__ASSIGNMENT__. Stop after the line holding "- ✅ Filter debug output by level". Repeat exactly every line before it in the records below, that line too, and leave out the pictures.

__EXCERPTED DATA__.
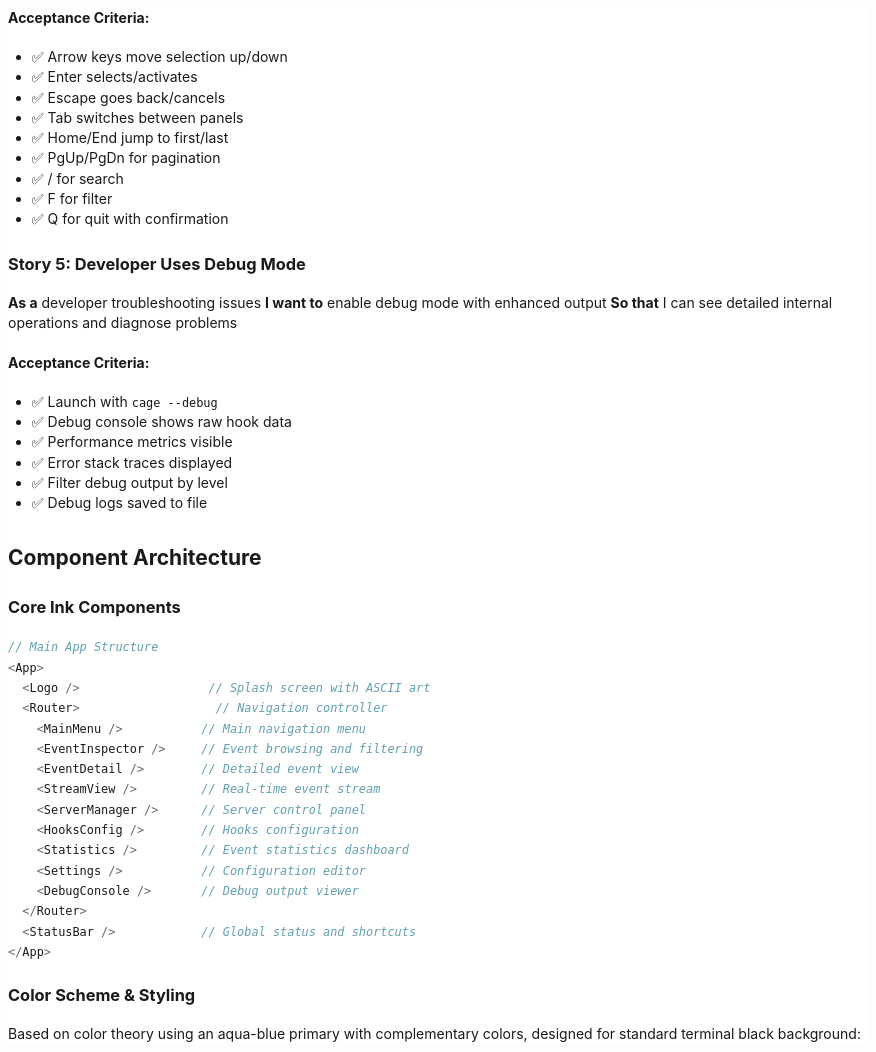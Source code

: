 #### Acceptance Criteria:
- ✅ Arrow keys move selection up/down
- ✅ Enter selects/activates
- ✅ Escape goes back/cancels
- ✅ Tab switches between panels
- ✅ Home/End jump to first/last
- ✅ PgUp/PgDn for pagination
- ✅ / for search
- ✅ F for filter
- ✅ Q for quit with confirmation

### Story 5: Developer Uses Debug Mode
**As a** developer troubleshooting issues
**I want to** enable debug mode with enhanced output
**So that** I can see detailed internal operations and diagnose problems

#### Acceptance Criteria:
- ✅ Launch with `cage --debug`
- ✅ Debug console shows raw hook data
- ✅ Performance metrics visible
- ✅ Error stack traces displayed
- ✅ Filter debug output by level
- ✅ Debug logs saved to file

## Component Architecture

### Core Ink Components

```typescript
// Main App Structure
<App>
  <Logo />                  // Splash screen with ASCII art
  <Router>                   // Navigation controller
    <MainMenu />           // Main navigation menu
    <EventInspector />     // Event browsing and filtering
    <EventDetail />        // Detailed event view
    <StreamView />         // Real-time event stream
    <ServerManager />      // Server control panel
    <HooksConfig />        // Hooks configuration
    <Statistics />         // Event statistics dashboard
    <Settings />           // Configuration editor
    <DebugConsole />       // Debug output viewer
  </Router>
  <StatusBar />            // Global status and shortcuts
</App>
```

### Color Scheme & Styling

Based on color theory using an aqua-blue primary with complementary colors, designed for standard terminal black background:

__REPLY TO THE EXERCISE__.
Source code

: #### Acceptance Criteria:
- ✅ Arrow keys move selection up/down
- ✅ Enter selects/activates
- ✅ Escape goes back/cancels
- ✅ Tab switches between panels
- ✅ Home/End jump to first/last
- ✅ PgUp/PgDn for pagination
- ✅ / for search
- ✅ F for filter
- ✅ Q for quit with confirmation

### Story 5: Developer Uses Debug Mode
**As a** developer troubleshooting issues
**I want to** enable debug mode with enhanced output
**So that** I can see detailed internal operations and diagnose problems

#### Acceptance Criteria:
- ✅ Launch with `cage --debug`
- ✅ Debug console shows raw hook data
- ✅ Performance metrics visible
- ✅ Error stack traces displayed
- ✅ Filter debug output by level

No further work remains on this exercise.